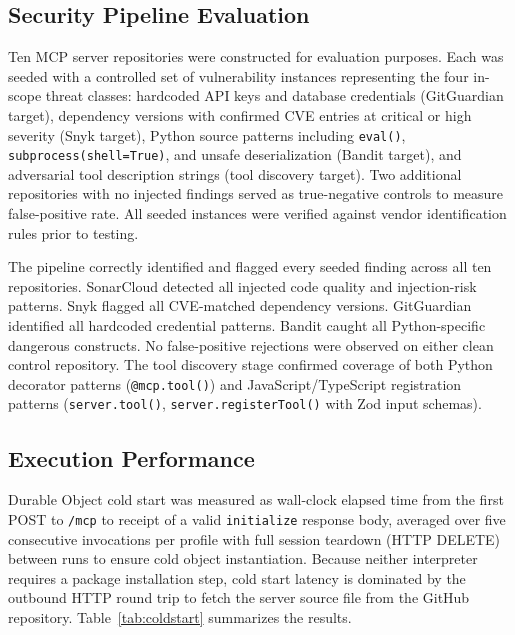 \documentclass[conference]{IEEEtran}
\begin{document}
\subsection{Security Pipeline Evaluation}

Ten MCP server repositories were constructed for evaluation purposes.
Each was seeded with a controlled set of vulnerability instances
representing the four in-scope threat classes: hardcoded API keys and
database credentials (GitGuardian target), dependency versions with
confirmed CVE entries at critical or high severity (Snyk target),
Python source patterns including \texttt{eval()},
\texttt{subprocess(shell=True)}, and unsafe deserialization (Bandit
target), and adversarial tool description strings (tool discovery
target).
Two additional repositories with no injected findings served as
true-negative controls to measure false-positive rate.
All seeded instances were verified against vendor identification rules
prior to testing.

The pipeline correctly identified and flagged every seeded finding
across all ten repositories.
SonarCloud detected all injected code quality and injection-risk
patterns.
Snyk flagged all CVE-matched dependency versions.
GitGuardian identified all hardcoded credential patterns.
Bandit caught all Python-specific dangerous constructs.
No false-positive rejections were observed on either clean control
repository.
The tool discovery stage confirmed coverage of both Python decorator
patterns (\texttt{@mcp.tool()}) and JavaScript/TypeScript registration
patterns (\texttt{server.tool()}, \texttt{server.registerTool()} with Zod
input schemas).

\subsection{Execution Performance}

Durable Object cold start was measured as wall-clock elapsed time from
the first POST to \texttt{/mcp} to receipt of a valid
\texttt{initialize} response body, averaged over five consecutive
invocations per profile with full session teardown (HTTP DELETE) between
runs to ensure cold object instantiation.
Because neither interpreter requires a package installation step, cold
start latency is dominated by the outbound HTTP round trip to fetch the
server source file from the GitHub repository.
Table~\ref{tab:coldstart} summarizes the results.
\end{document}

Assigned task: Write out each line above with the word "Python".

Result of the exercise:
Python source patterns including \texttt{eval()},
Bandit caught all Python-specific dangerous constructs.
The tool discovery stage confirmed coverage of both Python decorator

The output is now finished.